Stored data
● ● ● ● ●
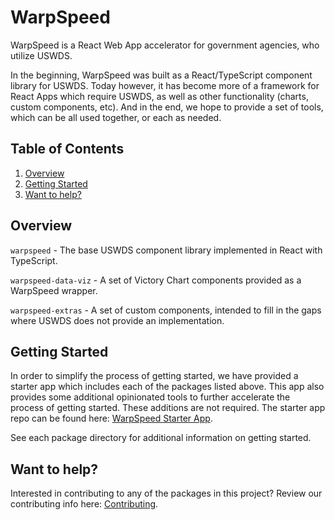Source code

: # WarpSpeed

WarpSpeed is a React Web App accelerator for government agencies, who utilize USWDS.

In the beginning, WarpSpeed was built as a React/TypeScript component library for USWDS. Today however, it has become more of a framework for React Apps which require USWDS, as well as other functionality (charts, custom components, etc). And in the end, we hope to provide a set of tools, which can be all used together, or each as needed.

## Table of Contents

1. [Overview](#overview)
2. [Getting Started](#getting-started)
3. [Want to help?](#want-to-help)

## Overview

`warpspeed` - The base USWDS component library implemented in React with TypeScript.

`warpspeed-data-viz` - A set of Victory Chart components provided as a WarpSpeed wrapper.

`warpspeed-extras` - A set of custom components, intended to fill in the gaps where USWDS does not provide an implementation.

## Getting Started

In order to simplify the process of getting started, we have provided a starter app which includes each of the packages listed above. This app also provides some additional opinionated tools to further accelerate the process of getting started. These additions are not required. The starter app repo can be found here: [WarpSpeed Starter App](https://github.com/MetroStar/warpspeed-starter-app).

See each package directory for additional information on getting started.

## Want to help?

Interested in contributing to any of the packages in this project? Review our contributing info here: [Contributing](https://github.com/MetroStar/warpspeed/blob/main/CONTRIBUTING.md).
● ● ● ● ●
WORK TASK :: When copying the entries, drop the images and keep every line exact.

TASK OUTPUT ::
Source code

: # WarpSpeed

WarpSpeed is a React Web App accelerator for government agencies, who utilize USWDS.

In the beginning, WarpSpeed was built as a React/TypeScript component library for USWDS. Today however, it has become more of a framework for React Apps which require USWDS, as well as other functionality (charts, custom components, etc). And in the end, we hope to provide a set of tools, which can be all used together, or each as needed.

## Table of Contents

1. [Overview](#overview)
2. [Getting Started](#getting-started)
3. [Want to help?](#want-to-help)

## Overview

`warpspeed` - The base USWDS component library implemented in React with TypeScript.

`warpspeed-data-viz` - A set of Victory Chart components provided as a WarpSpeed wrapper.

`warpspeed-extras` - A set of custom components, intended to fill in the gaps where USWDS does not provide an implementation.

## Getting Started

In order to simplify the process of getting started, we have provided a starter app which includes each of the packages listed above. This app also provides some additional opinionated tools to further accelerate the process of getting started. These additions are not required. The starter app repo can be found here: [WarpSpeed Starter App](https://github.com/MetroStar/warpspeed-starter-app).

See each package directory for additional information on getting started.

## Want to help?

Interested in contributing to any of the packages in this project? Review our contributing info here: [Contributing](https://github.com/MetroStar/warpspeed/blob/main/CONTRIBUTING.md).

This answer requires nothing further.